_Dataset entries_
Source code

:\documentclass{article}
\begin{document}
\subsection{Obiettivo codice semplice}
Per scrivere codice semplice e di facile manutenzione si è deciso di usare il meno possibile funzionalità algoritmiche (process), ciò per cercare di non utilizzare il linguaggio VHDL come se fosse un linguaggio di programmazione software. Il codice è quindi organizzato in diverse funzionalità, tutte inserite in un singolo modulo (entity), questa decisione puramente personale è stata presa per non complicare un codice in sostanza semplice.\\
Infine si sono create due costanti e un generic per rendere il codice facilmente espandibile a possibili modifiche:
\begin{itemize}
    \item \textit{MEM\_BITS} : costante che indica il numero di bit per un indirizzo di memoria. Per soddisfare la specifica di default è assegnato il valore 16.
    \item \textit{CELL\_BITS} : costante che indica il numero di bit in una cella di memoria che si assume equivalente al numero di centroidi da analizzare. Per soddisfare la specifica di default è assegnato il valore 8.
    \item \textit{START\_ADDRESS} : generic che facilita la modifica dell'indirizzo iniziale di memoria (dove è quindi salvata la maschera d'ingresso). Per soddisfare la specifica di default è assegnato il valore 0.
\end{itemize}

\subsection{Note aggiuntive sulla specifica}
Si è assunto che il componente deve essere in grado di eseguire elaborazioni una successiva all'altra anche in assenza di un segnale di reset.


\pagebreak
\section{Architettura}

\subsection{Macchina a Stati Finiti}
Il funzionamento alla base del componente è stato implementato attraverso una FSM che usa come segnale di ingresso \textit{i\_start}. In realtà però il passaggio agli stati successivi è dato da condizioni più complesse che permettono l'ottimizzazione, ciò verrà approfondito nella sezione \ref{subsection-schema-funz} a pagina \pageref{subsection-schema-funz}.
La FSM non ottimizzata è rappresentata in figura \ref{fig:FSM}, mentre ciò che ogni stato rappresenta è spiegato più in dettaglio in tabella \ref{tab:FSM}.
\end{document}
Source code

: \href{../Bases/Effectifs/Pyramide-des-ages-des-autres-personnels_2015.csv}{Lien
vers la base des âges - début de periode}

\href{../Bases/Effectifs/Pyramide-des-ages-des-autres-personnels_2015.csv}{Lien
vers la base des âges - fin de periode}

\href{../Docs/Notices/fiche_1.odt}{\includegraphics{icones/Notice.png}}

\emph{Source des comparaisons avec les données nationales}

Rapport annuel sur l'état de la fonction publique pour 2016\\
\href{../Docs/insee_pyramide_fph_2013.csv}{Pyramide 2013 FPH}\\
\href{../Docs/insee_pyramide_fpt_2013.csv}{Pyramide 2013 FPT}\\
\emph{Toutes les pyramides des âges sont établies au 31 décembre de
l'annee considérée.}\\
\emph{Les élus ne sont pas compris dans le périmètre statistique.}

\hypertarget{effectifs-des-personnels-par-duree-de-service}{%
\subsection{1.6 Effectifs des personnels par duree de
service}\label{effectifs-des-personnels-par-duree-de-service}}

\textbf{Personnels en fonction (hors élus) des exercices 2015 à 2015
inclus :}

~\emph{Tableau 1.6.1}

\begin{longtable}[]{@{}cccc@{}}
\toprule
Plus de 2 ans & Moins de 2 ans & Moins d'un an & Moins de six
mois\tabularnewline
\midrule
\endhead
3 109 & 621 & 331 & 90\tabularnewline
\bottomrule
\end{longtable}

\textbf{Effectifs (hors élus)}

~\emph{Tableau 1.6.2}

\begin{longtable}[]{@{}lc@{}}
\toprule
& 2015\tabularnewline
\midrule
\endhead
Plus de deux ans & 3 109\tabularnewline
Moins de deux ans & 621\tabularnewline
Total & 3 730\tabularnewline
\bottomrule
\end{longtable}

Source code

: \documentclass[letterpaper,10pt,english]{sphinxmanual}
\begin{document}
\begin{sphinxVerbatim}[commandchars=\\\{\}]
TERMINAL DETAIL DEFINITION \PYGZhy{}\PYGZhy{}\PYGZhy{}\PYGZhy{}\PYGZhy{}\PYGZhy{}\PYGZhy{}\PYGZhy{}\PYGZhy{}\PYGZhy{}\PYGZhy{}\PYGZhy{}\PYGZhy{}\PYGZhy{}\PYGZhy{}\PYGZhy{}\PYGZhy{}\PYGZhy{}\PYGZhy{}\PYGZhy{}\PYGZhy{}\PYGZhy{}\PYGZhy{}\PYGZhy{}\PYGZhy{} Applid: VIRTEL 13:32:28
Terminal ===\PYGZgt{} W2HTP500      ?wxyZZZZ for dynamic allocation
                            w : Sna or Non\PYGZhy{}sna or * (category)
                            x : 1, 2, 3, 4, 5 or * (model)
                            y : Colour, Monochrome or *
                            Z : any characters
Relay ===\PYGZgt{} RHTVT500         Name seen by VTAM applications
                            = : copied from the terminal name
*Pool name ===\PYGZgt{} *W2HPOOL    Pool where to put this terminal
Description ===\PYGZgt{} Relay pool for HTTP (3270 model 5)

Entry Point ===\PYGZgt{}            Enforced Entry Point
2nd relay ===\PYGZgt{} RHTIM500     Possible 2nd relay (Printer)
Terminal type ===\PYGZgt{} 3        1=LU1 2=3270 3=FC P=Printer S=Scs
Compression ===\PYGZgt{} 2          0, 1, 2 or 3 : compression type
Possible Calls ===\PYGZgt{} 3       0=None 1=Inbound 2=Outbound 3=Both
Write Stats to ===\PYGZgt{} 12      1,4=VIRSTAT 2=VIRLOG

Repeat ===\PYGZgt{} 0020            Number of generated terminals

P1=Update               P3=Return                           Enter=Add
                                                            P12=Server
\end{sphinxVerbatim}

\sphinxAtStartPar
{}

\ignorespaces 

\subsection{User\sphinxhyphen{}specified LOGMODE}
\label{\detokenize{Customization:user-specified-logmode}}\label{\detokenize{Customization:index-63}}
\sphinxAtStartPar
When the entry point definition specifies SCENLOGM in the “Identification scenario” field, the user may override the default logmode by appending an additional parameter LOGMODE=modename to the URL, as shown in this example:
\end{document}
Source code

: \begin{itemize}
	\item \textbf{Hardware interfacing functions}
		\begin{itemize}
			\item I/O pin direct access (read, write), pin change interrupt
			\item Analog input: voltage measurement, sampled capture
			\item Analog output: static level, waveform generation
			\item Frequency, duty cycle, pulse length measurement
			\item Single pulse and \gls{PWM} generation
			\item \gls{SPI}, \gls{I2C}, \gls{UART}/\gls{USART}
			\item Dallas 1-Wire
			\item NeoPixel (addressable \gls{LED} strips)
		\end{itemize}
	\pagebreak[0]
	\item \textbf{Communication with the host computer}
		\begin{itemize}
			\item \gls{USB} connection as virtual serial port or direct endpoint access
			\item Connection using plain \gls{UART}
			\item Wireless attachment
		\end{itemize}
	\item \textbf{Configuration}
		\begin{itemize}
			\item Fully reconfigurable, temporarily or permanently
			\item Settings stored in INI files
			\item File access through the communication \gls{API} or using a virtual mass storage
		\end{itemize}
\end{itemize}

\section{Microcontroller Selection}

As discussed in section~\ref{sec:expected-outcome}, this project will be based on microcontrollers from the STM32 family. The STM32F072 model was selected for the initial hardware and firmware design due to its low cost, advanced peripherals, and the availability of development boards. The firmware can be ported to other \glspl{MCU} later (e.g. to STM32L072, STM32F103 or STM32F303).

* * *

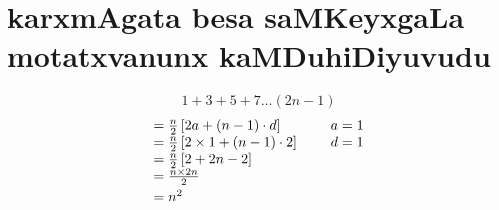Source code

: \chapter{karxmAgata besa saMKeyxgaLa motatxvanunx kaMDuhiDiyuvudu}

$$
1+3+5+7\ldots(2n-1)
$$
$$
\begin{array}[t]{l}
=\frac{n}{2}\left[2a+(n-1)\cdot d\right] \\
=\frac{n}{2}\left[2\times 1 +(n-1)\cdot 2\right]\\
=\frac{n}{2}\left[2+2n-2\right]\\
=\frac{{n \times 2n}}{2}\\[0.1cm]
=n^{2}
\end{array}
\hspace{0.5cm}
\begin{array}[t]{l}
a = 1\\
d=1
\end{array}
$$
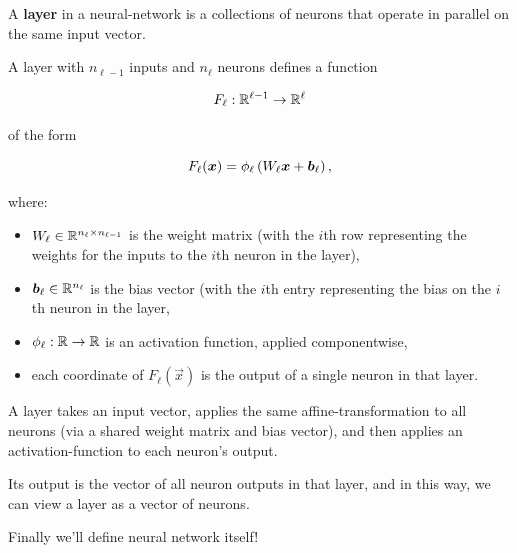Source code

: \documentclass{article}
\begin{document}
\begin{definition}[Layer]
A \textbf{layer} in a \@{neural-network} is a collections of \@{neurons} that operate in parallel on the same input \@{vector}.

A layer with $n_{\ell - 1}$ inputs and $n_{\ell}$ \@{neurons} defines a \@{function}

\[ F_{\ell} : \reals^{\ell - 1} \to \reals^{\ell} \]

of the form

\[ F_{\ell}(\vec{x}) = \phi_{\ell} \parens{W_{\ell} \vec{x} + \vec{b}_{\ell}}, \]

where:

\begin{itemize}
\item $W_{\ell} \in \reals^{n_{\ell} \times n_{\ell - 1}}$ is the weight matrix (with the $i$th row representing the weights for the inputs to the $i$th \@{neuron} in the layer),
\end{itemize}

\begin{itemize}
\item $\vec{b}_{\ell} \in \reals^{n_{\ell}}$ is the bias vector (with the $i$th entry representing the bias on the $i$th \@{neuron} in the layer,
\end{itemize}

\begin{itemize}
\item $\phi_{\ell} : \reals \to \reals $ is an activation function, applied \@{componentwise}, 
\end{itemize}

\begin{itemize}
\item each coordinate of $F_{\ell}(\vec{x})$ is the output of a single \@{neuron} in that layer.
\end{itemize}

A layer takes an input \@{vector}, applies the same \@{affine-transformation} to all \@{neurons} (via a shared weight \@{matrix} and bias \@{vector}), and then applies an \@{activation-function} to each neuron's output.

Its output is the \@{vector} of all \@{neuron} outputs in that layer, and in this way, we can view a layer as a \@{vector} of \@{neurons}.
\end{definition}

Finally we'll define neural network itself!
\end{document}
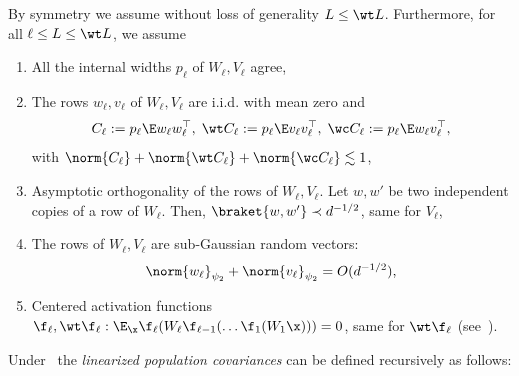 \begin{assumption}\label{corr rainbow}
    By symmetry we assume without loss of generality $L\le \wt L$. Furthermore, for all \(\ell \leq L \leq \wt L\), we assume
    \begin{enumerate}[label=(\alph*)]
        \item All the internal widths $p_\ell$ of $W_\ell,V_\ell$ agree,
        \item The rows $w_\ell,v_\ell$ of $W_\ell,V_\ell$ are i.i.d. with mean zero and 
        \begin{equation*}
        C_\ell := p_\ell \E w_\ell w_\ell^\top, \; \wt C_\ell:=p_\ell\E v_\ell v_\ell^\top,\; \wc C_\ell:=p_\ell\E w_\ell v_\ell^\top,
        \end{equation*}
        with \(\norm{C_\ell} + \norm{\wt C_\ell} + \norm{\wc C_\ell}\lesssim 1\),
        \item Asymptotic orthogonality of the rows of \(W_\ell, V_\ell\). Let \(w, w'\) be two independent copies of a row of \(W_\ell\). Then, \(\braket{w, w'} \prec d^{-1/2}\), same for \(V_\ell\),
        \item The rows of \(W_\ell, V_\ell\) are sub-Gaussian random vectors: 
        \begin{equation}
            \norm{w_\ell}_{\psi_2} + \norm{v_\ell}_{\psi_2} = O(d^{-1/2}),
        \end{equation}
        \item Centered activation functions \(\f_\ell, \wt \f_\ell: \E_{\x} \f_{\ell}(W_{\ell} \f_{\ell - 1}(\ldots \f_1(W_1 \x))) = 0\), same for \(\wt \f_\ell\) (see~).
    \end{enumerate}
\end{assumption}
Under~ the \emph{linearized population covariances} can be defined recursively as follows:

==

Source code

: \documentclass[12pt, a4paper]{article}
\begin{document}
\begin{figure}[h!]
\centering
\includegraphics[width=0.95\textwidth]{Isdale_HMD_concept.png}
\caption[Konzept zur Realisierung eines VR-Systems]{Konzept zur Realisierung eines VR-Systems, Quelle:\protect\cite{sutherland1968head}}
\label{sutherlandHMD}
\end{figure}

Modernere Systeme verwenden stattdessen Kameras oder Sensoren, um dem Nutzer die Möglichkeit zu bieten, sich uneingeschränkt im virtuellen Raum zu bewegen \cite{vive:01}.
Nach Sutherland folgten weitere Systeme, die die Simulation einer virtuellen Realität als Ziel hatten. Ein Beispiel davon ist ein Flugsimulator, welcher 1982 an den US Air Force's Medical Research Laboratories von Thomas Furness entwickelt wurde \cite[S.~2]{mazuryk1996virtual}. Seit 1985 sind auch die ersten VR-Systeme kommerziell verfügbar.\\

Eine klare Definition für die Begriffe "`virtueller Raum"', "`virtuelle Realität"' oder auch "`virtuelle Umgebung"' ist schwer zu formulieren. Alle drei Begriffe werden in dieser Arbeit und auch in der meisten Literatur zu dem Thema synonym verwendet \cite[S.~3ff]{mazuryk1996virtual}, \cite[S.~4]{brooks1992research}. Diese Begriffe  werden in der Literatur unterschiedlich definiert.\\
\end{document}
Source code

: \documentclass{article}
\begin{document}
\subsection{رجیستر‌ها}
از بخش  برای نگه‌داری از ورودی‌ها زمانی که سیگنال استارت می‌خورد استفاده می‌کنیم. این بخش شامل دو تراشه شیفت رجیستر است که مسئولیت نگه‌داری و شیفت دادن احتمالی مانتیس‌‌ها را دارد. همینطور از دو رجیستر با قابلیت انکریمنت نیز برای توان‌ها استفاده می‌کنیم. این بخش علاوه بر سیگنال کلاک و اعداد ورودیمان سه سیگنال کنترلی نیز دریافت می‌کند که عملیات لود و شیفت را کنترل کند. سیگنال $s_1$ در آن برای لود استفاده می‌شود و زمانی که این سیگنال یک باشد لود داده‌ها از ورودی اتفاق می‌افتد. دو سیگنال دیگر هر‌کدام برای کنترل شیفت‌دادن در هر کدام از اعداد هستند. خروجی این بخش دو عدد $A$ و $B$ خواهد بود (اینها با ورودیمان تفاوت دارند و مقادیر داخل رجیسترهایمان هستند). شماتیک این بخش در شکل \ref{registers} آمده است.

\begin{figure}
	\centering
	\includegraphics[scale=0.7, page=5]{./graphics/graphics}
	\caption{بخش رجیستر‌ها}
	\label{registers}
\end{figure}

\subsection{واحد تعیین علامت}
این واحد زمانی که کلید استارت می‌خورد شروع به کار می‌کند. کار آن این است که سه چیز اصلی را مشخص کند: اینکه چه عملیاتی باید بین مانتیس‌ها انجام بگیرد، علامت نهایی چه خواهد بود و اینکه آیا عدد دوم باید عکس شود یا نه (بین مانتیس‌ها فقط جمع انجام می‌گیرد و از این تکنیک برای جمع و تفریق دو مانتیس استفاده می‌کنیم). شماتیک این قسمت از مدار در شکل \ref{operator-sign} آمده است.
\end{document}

_What you are asked to do_
If a line in the data above holds the string "خواهد", copy it.

_Response_
از بخش  برای نگه‌داری از ورودی‌ها زمانی که سیگنال استارت می‌خورد استفاده می‌کنیم. این بخش شامل دو تراشه شیفت رجیستر است که مسئولیت نگه‌داری و شیفت دادن احتمالی مانتیس‌‌ها را دارد. همینطور از دو رجیستر با قابلیت انکریمنت نیز برای توان‌ها استفاده می‌کنیم. این بخش علاوه بر سیگنال کلاک و اعداد ورودیمان سه سیگنال کنترلی نیز دریافت می‌کند که عملیات لود و شیفت را کنترل کند. سیگنال $s_1$ در آن برای لود استفاده می‌شود و زمانی که این سیگنال یک باشد لود داده‌ها از ورودی اتفاق می‌افتد. دو سیگنال دیگر هر‌کدام برای کنترل شیفت‌دادن در هر کدام از اعداد هستند. خروجی این بخش دو عدد $A$ و $B$ خواهد بود (اینها با ورودیمان تفاوت دارند و مقادیر داخل رجیسترهایمان هستند). شماتیک این بخش در شکل \ref{registers} آمده است.
این واحد زمانی که کلید استارت می‌خورد شروع به کار می‌کند. کار آن این است که سه چیز اصلی را مشخص کند: اینکه چه عملیاتی باید بین مانتیس‌ها انجام بگیرد، علامت نهایی چه خواهد بود و اینکه آیا عدد دوم باید عکس شود یا نه (بین مانتیس‌ها فقط جمع انجام می‌گیرد و از این تکنیک برای جمع و تفریق دو مانتیس استفاده می‌کنیم). شماتیک این قسمت از مدار در شکل \ref{operator-sign} آمده است.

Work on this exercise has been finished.